The fashion world has been watching Gucci with hopeful concern for a couple of years now. After Alessandro Michele’s maximalist era ended in 2022 and Sabato De Sarno’s quieter tenure failed to move the needle for Kering, the house was overdue for a shake up. Today in Milan, Demna delivered the answer.
After spending a decade reshaping Balenciaga into the defining label of its era before parting ways in 2024, Demna made his runway debut as Gucci’s artistic director with the Fall 2026 collection, titled “Primavera.” The name came to Demna after seeing a Botticelli painting at the Uffizi in Florence, leaving an emotional mark that inspired the venue, Milan’s Palazzo delle Scintelle, staged to match. Marble statues lining tiered rows, the space felt rather museum like and purposefully monumental.
Photo by Jacopo Raule/Getty Images for Gucci
The front row alone signalled the energy had shifted. Demi Moore with her chihuahua Pilaf, Shawn Mendes, Romeo Beckham, Paris and Nicky Hilton, Alessandro Michele and Donatella Versace all in the same room. Electric in a way Gucci shows haven’t felt as of late.

The collection opened with a seamless white minidress in hosiery fabric, body-skimming and sharp, worn with what Demna described as “femme fatale attitude.” It was Sharon Stone in Basic Instinct from then on, all cool confidence and unapologetic sex appeal. What followed were 83 looks spanning fluid tailoring in liquid-like fabrics, tracksuits morphing into sleek track dresses, bubble blousons with voluminous feather embroideries, and sparkling two-piece sets worn barefoot. The technical work underneath was felt through seamless construction, heat-sealed edges, and garments cut as close to the body as physically possible.
The Tom Ford shadow was present. The sexuality that defined Gucci in the late ’90s ran through the collection like a current, most obvious in risqué gowns with waist-high slits. The Michele era received a quiet nod too, with a furry Princetown slipper slide in effortlessly.
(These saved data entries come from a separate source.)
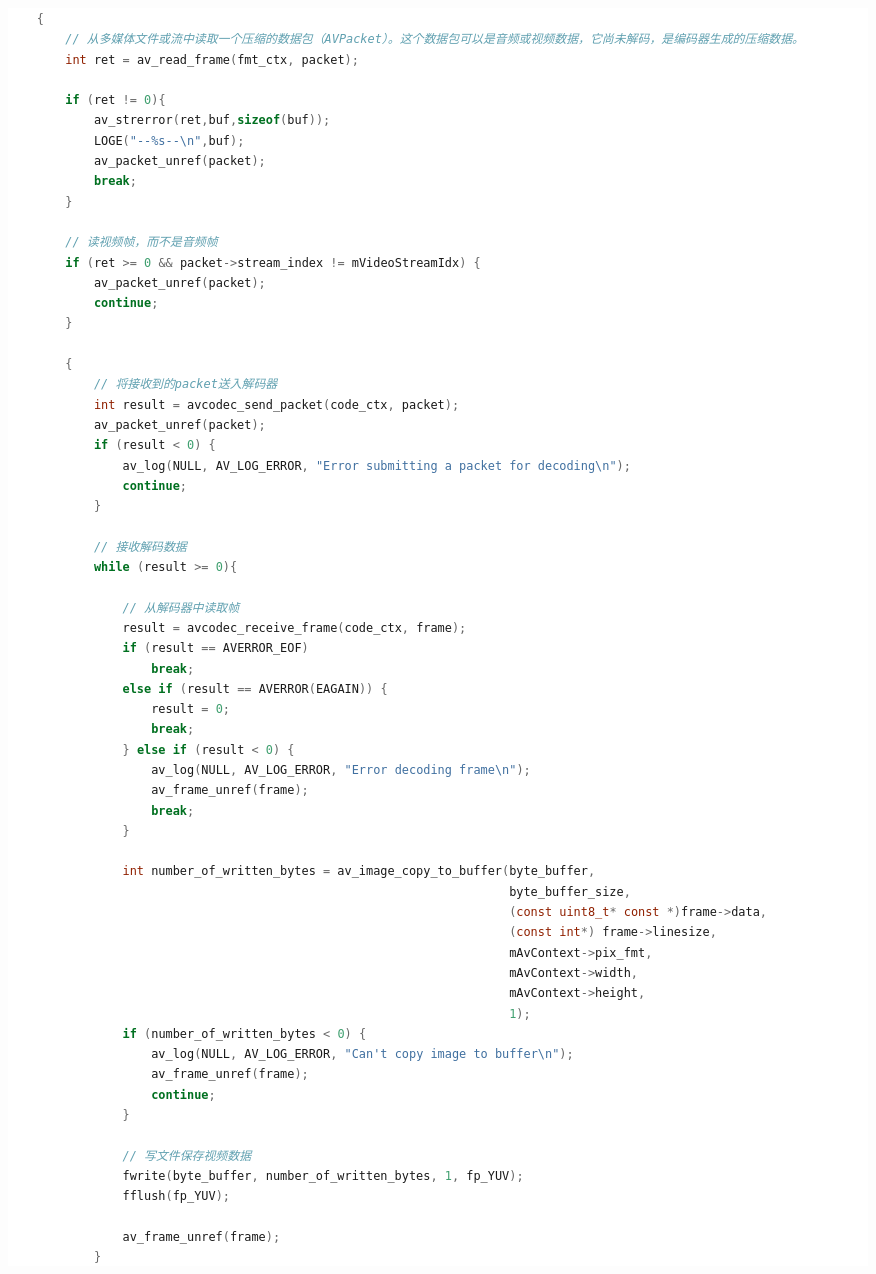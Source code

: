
```c
    {
        // 从多媒体文件或流中读取一个压缩的数据包（AVPacket）。这个数据包可以是音频或视频数据，它尚未解码，是编码器生成的压缩数据。
        int ret = av_read_frame(fmt_ctx, packet);
        
        if (ret != 0){
            av_strerror(ret,buf,sizeof(buf));
            LOGE("--%s--\n",buf);
            av_packet_unref(packet);
            break;
        }
 		
        // 读视频帧，而不是音频帧
        if (ret >= 0 && packet->stream_index != mVideoStreamIdx) {
            av_packet_unref(packet);
            continue;
        }
 
        {
            // 将接收到的packet送入解码器
            int result = avcodec_send_packet(code_ctx, packet);
            av_packet_unref(packet);
            if (result < 0) {
                av_log(NULL, AV_LOG_ERROR, "Error submitting a packet for decoding\n");
                continue;
            }
 
            // 接收解码数据
            while (result >= 0){
                
                // 从解码器中读取帧
                result = avcodec_receive_frame(code_ctx, frame);
                if (result == AVERROR_EOF)
                    break;
                else if (result == AVERROR(EAGAIN)) {
                    result = 0;
                    break;
                } else if (result < 0) {
                    av_log(NULL, AV_LOG_ERROR, "Error decoding frame\n");
                    av_frame_unref(frame);
                    break;
                }
 
                int number_of_written_bytes = av_image_copy_to_buffer(byte_buffer, 
                                                                      byte_buffer_size,
                                                                      (const uint8_t* const *)frame->data, 
                                                                      (const int*) frame->linesize,
                                                                      mAvContext->pix_fmt,
                                                                      mAvContext->width, 
                                                                      mAvContext->height, 
                                                                      1);
                if (number_of_written_bytes < 0) {
                    av_log(NULL, AV_LOG_ERROR, "Can't copy image to buffer\n");
                    av_frame_unref(frame);
                    continue;
                }
 
                // 写文件保存视频数据
                fwrite(byte_buffer, number_of_written_bytes, 1, fp_YUV);
                fflush(fp_YUV);
 
                av_frame_unref(frame);
            }
```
The cast was a deliberate mix of generations and identities, the visual argument for a house that speaks to everyone. Models strutted, as if on the sidewalk rather than the runway, with a kind of 90’s swagger, some with a hand on one hip and a bag deliberately in the crook of the arm for angular balance to razor sharp hip bones, and others with a controlled energy that occasionally gave way to unexpected, casual gestures, like a model pausing to check his phone mid runway. Demna has long been drawn to disrupting fashion’s formalities, and for the collection he went heavy on subversion and irony to challenge the hierarchies and expectations that surround luxury.
The show closed with Kate Moss in a backless black gown and a white gold double G thong covered in diamonds peeking above the hem. Karlie Kloss walked. Emily Ratajkowski wore a sparkling minidress and stilettos like they were made for her.
Accessories were everywhere and intentional. The iconic Bamboo 1947 bag with a cleaner silhouette and flexible sectioned leather handle. The Manhattan, Demna’s first Gucci sneaker, fused a basketball shape with the ease of a loafer. Everything felt like it belonged in stores immediately, which was the whole point. Demna described the collection built around “pragmatism,” and he meant it.
There’s no way around it, the last few years at Gucci have been rough. Revenue dropped and the brand lost the cultural footing that once made it feel inescapable. Today felt like looked like the beginning of an new, more positive era for the brand. For Gen Z, “Gucci” still means being flamboyant, going out, being a little wild, and Demna is building toward that rather than away. It’s giving street meets luxury and this is Demna’s Gucci.